There were a total of 315 points hung around the stadium on the different elements. The ring area alone had 154 points, including a 40-foot OD circle and video panels that covered the towers.

The amusement park set occupied a very small footprint on the terrace for the structure on its surface, hence the industrial shoring required beneath the plaza. Complicating the build further was the fact that, despite the reinforcements, no heavy lifting equipment could operate on the plaza.

The Globe

Stageco built towers for Atlanta Rigging to mount all of the different circle sizes, which Doug Frawley and Atomic would then skin. Atlanta Rigging flew two 50-foot circles and stacked them on top of the Stageco towers, who then had to continue building the rest of the rig to get it up to full height. “Once they put cross members in we could lift the two equator trusses into position,” says Gittens.

Atlanta Rigging also fabricated some specialty parts to add structural support that both tied the circles together and changed the direction of the truss in order to make the multiple components one piece.

“We used two 30, 40 and 50 foot OD circles each to make concentric rings for the spherical shape,” says Gittens.

Structural elements were craned into place.

These created two identical hemispheres, which the crew referred to as the top and bottom “hats.” Through a gap between the two 50-foot circles separating the top and bottom half of the globe equator, Stageco built cantilevers for the WrestleMania sign. The sign actually “floats” independently of the globe façade and pins into “arms” out rigged from the structure.
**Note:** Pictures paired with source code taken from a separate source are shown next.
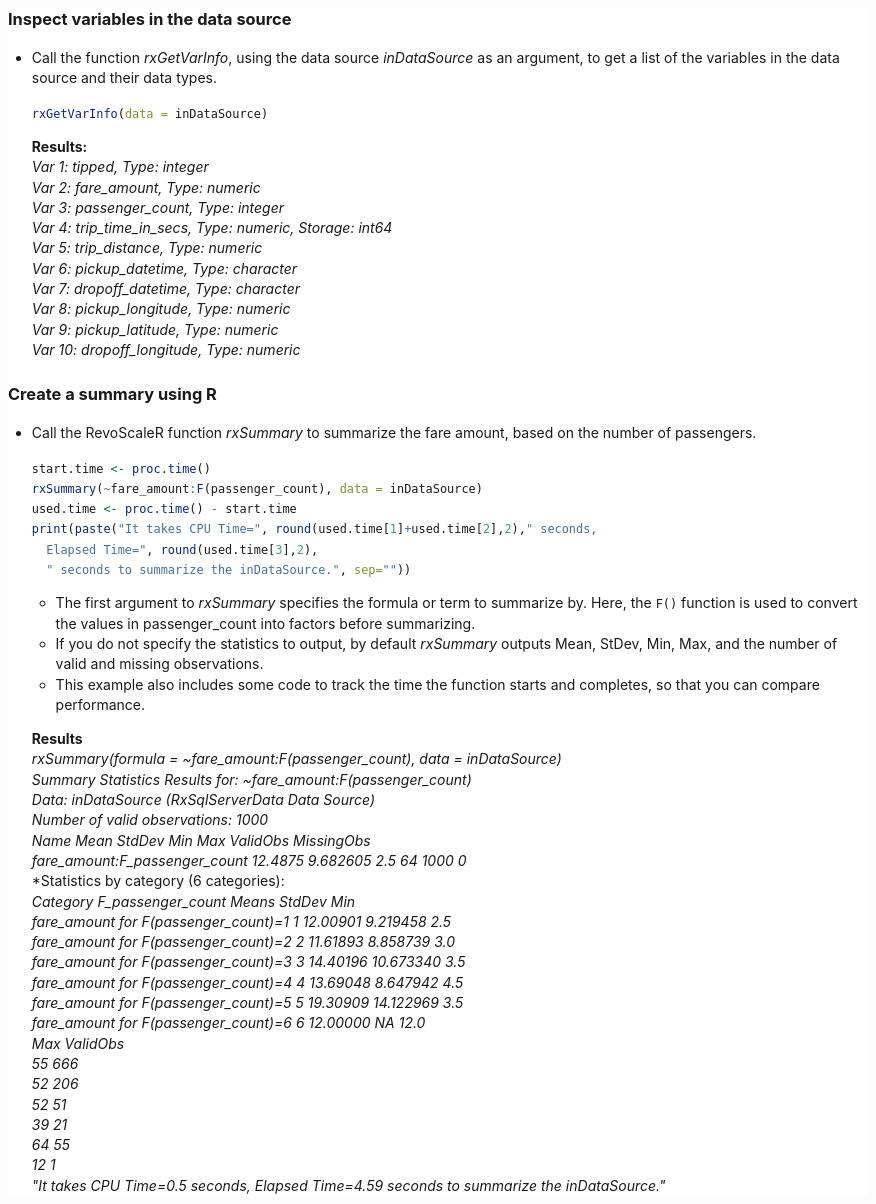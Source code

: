   
### Inspect variables in the data source  
    
+ Call the function *rxGetVarInfo*, using the data source  *inDataSource* as an argument, to get a list of the variables in the data source and their data types.  
  
    ```R  
    rxGetVarInfo(data = inDataSource)  
    ```  
  
    **Results:**  
    *Var 1: tipped, Type: integer*  
    *Var 2: fare_amount, Type: numeric*  
    *Var 3: passenger_count, Type: integer*  
    *Var 4: trip_time_in_secs, Type: numeric, Storage: int64*  
    *Var 5: trip_distance, Type: numeric*  
    *Var 6: pickup_datetime, Type: character*  
    *Var 7: dropoff_datetime, Type: character*  
    *Var 8: pickup_longitude, Type: numeric*  
    *Var 9: pickup_latitude, Type: numeric*  
    *Var 10: dropoff_longitude, Type: numeric*  
  
### Create a summary using R

+ Call the RevoScaleR function *rxSummary* to summarize the fare amount, based on the number of passengers. 
    ```R  
    start.time <- proc.time()  
    rxSummary(~fare_amount:F(passenger_count), data = inDataSource)  
    used.time <- proc.time() - start.time  
    print(paste("It takes CPU Time=", round(used.time[1]+used.time[2],2)," seconds,
      Elapsed Time=", round(used.time[3],2), 
      " seconds to summarize the inDataSource.", sep=""))
    ```  
 
    + The first argument to *rxSummary* specifies the formula or term to summarize by. Here, the `F()` function is used to  convert the values in passenger_count into factors before summarizing.  
    + If you do not specify the statistics to output, by default *rxSummary* outputs Mean, StDev, Min, Max, and the number of valid and missing observations.  
    + This example also includes some code to track the time the function starts and completes, so that you can compare performance.  
  
    **Results**  
    *rxSummary(formula = ~fare_amount:F(passenger_count), data = inDataSource)*  
    *Summary Statistics Results for: ~fare_amount:F(passenger_count)*  
    *Data: inDataSource (RxSqlServerData Data Source)*  
    *Number of valid observations: 1000*   
    *Name                          Mean    StdDev   Min Max ValidObs MissingObs*  
    *fare_amount:F_passenger_count 12.4875 9.682605 2.5 64  1000     0*   
    *Statistics by category (6 categories):  
    *Category                             F_passenger_count Means    StdDev    Min*   
    *fare_amount for F(passenger_count)=1 1                 12.00901  9.219458  2.5*  
    *fare_amount for F(passenger_count)=2 2                 11.61893  8.858739  3.0*  
    *fare_amount for F(passenger_count)=3 3                 14.40196 10.673340  3.5*  
    *fare_amount for F(passenger_count)=4 4                 13.69048  8.647942  4.5*  
    *fare_amount for F(passenger_count)=5 5                 19.30909 14.122969  3.5*  
    *fare_amount for F(passenger_count)=6 6                 12.00000        NA 12.0*  
    *Max ValidObs*  
    *55  666*   
    *52  206*   
    *52   51*   
    *39   21*   
    *64   55*   
    *12    1*   
    *"It takes CPU Time=0.5 seconds, Elapsed Time=4.59 seconds to summarize the inDataSource."*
One of many challenges, notes Gittens, was the need to get the circles to be the right size so when the large Atomic 43-foot “pie” frames pieces were positioned to link up, they just cheeseboro onto the outside of the truss.
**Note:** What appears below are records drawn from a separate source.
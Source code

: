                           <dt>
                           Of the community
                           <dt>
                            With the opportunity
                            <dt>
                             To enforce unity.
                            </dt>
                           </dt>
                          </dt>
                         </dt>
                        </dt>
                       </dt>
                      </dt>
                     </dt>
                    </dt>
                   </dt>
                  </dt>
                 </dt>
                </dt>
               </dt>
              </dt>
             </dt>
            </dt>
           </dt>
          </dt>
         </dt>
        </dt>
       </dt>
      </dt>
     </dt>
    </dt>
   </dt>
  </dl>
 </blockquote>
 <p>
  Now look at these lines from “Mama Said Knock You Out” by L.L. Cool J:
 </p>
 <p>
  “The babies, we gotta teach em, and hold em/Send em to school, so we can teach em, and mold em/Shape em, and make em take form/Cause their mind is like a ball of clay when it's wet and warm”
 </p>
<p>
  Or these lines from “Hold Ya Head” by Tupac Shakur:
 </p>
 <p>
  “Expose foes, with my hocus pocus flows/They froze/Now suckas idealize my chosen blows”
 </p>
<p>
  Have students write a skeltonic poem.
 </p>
A crane flew and “landed” the pie pieces, created with pipe, onto the circle trusses.

“Considering the likelihood of how many places matching these pieces up in such a fashion could go wrong,” says Gittens as he shakes his head smiling, “I’m amazed they just fit.”

“The amount of internal structure beneath the skinned screens is so dense you almost cannot see through the globe,” adds Gittens.
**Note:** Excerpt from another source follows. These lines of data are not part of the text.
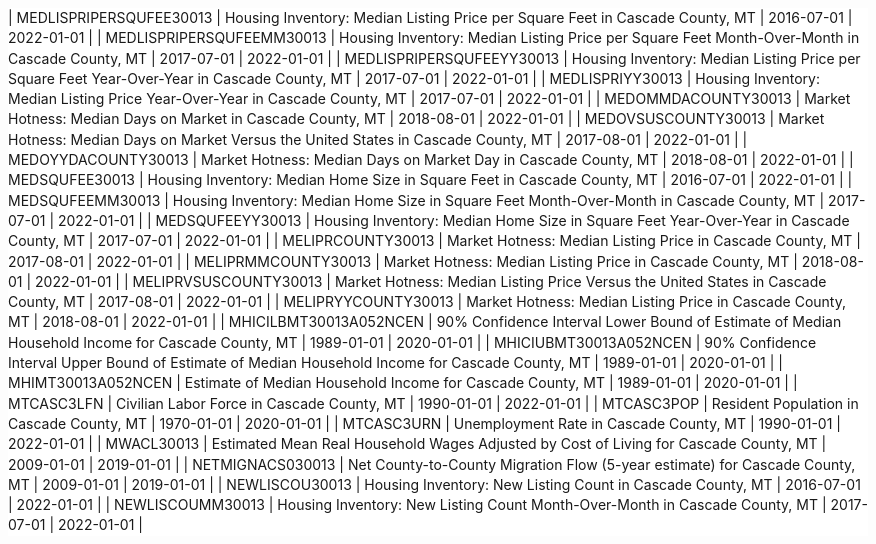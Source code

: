 | MEDLISPRIPERSQUFEE30013   | Housing Inventory: Median Listing Price per Square Feet in Cascade County, MT                                                                                               | 2016-07-01          | 2022-01-01        |
| MEDLISPRIPERSQUFEEMM30013 | Housing Inventory: Median Listing Price per Square Feet Month-Over-Month in Cascade County, MT                                                                              | 2017-07-01          | 2022-01-01        |
| MEDLISPRIPERSQUFEEYY30013 | Housing Inventory: Median Listing Price per Square Feet Year-Over-Year in Cascade County, MT                                                                                | 2017-07-01          | 2022-01-01        |
| MEDLISPRIYY30013          | Housing Inventory: Median Listing Price Year-Over-Year in Cascade County, MT                                                                                                | 2017-07-01          | 2022-01-01        |
| MEDOMMDACOUNTY30013       | Market Hotness: Median Days on Market in Cascade County, MT                                                                                                                 | 2018-08-01          | 2022-01-01        |
| MEDOVSUSCOUNTY30013       | Market Hotness: Median Days on Market Versus the United States in Cascade County, MT                                                                                        | 2017-08-01          | 2022-01-01        |
| MEDOYYDACOUNTY30013       | Market Hotness: Median Days on Market Day in Cascade County, MT                                                                                                             | 2018-08-01          | 2022-01-01        |
| MEDSQUFEE30013            | Housing Inventory: Median Home Size in Square Feet in Cascade County, MT                                                                                                    | 2016-07-01          | 2022-01-01        |
| MEDSQUFEEMM30013          | Housing Inventory: Median Home Size in Square Feet Month-Over-Month in Cascade County, MT                                                                                   | 2017-07-01          | 2022-01-01        |
| MEDSQUFEEYY30013          | Housing Inventory: Median Home Size in Square Feet Year-Over-Year in Cascade County, MT                                                                                     | 2017-07-01          | 2022-01-01        |
| MELIPRCOUNTY30013         | Market Hotness: Median Listing Price in Cascade County, MT                                                                                                                  | 2017-08-01          | 2022-01-01        |
| MELIPRMMCOUNTY30013       | Market Hotness: Median Listing Price in Cascade County, MT                                                                                                                  | 2018-08-01          | 2022-01-01        |
| MELIPRVSUSCOUNTY30013     | Market Hotness: Median Listing Price Versus the United States in Cascade County, MT                                                                                         | 2017-08-01          | 2022-01-01        |
| MELIPRYYCOUNTY30013       | Market Hotness: Median Listing Price in Cascade County, MT                                                                                                                  | 2018-08-01          | 2022-01-01        |
| MHICILBMT30013A052NCEN    | 90% Confidence Interval Lower Bound of Estimate of Median Household Income for Cascade County, MT                                                                           | 1989-01-01          | 2020-01-01        |
| MHICIUBMT30013A052NCEN    | 90% Confidence Interval Upper Bound of Estimate of Median Household Income for Cascade County, MT                                                                           | 1989-01-01          | 2020-01-01        |
| MHIMT30013A052NCEN        | Estimate of Median Household Income for Cascade County, MT                                                                                                                  | 1989-01-01          | 2020-01-01        |
| MTCASC3LFN                | Civilian Labor Force in Cascade County, MT                                                                                                                                  | 1990-01-01          | 2022-01-01        |
| MTCASC3POP                | Resident Population in Cascade County, MT                                                                                                                                   | 1970-01-01          | 2020-01-01        |
| MTCASC3URN                | Unemployment Rate in Cascade County, MT                                                                                                                                     | 1990-01-01          | 2022-01-01        |
| MWACL30013                | Estimated Mean Real Household Wages Adjusted by Cost of Living for Cascade County, MT                                                                                       | 2009-01-01          | 2019-01-01        |
| NETMIGNACS030013          | Net County-to-County Migration Flow (5-year estimate) for Cascade County, MT                                                                                                | 2009-01-01          | 2019-01-01        |
| NEWLISCOU30013            | Housing Inventory: New Listing Count in Cascade County, MT                                                                                                                  | 2016-07-01          | 2022-01-01        |
| NEWLISCOUMM30013          | Housing Inventory: New Listing Count Month-Over-Month in Cascade County, MT                                                                                                 | 2017-07-01          | 2022-01-01        |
Laughs Zak Keller, of Atomic, “Oh yeah, definitely. I had a crew of eight inside making attachments, and at times I would lose track of them as I could not see through all the aluminum and steel.”

The Roller Coaster

The overall footprint of the roller coaster was 154 feet long, 34 feet wide and 105 feet tall from the terrace level. It was built entirely with cranes parked inside and outside of the stadium.

“That alone made it an extremely challenging build,” says Gittens. “We built sections in the street and craned each piece into place. The loops and raceways needed to have all the lighting and cabling placed on the sections before they were set. This added to the difficulty of the build, because each piece had to be picked in a way that allowed it to be bolted once it got into position. The loops were placed on a 15-degree angle from the audience, so we had to figure out a way to transition the truss to get the angle. “

Atlanta Rigging fabricated over 130 custom pieces of truss between the Coaster and Globe and, overall, there were 548 pieces of truss used to construct the Coaster.

Stageco supplied the Free Fall towers, the wall of video portals lining the plaza, the ramp and the structure over the ring. Eight automated hoists from Atlanta Rigging raised Upstaging lighting pods up and down the 100-foot Stageco towers.

Clark Reader supplied engineering approval for the Globe, Roller Coaster and audience lighting. WrestleMania 33 marks Atlanta Rigging’s 11th year with WWE.